[[ ENTRIES SHOWN, beginning ]]

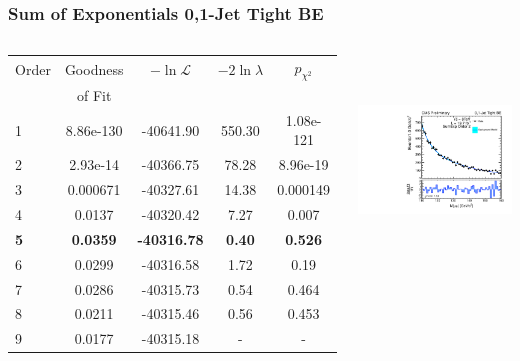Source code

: \documentclass{beamer}
\begin{document}
\begin{frame}
\frametitle{Sum of Exponentials 0,1-Jet Tight BE}
  \begin{columns}[c]
   \column{60mm}
      \begin{center}
      \tiny
\begin{tabular}{|l|c|c|c|c|} \hline
Order & Goodness & $-\ln\mathcal{L}$ & $-2\ln\lambda$ & $p_{\chi^2}$ \\ 
 & of Fit  &  & &  \\ \hline \hline
1 & 8.86e-130 & -40641.90 & 550.30 & 1.08e-121  \\ \hline
2 & 2.93e-14 & -40366.75 & 78.28 & 8.96e-19  \\ \hline
3 & 0.000671 & -40327.61 & 14.38 & 0.000149  \\ \hline
4 & 0.0137 & -40320.42 & 7.27 & 0.007  \\ \hline
\bf 5 & \bf 0.0359 & \bf -40316.78 & \bf 0.40 & \bf 0.526  \\ \hline
6 & 0.0299 & -40316.58 & 1.72 & 0.19  \\ \hline
7 & 0.0286 & -40315.73 & 0.54 & 0.464  \\ \hline
8 & 0.0211 & -40315.46 & 0.56 & 0.453  \\ \hline
9 & 0.0177 & -40315.18 & - & -  \\ \hline
\end{tabular}
      \end{center}
   \column{60mm}
      \begin{center}
        \includegraphics[height=55mm]{wholeRangeHggStudy1/plotsOrderStudyExpPow/order_Shape_Jets01PassPtG10BE_SumExp2}
      \end{center}
  \end{columns}
  \begin{center}
  \end{center}
\end{frame}
\end{document}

[[ ENTRIES SHOWN, end ]]

Make an exact copy of the records above. Keep out every picture.

Source code

: \documentclass{beamer}
\begin{document}
\begin{frame}
\frametitle{Sum of Exponentials 0,1-Jet Tight BE}
  \begin{columns}[c]
   \column{60mm}
      \begin{center}
      \tiny
\begin{tabular}{|l|c|c|c|c|} \hline
Order & Goodness & $-\ln\mathcal{L}$ & $-2\ln\lambda$ & $p_{\chi^2}$ \\ 
 & of Fit  &  & &  \\ \hline \hline
1 & 8.86e-130 & -40641.90 & 550.30 & 1.08e-121  \\ \hline
2 & 2.93e-14 & -40366.75 & 78.28 & 8.96e-19  \\ \hline
3 & 0.000671 & -40327.61 & 14.38 & 0.000149  \\ \hline
4 & 0.0137 & -40320.42 & 7.27 & 0.007  \\ \hline
\bf 5 & \bf 0.0359 & \bf -40316.78 & \bf 0.40 & \bf 0.526  \\ \hline
6 & 0.0299 & -40316.58 & 1.72 & 0.19  \\ \hline
7 & 0.0286 & -40315.73 & 0.54 & 0.464  \\ \hline
8 & 0.0211 & -40315.46 & 0.56 & 0.453  \\ \hline
9 & 0.0177 & -40315.18 & - & -  \\ \hline
\end{tabular}
      \end{center}
   \column{60mm}
      \begin{center}
        \includegraphics[height=55mm]{wholeRangeHggStudy1/plotsOrderStudyExpPow/order_Shape_Jets01PassPtG10BE_SumExp2}
      \end{center}
  \end{columns}
  \begin{center}
  \end{center}
\end{frame}
\end{document}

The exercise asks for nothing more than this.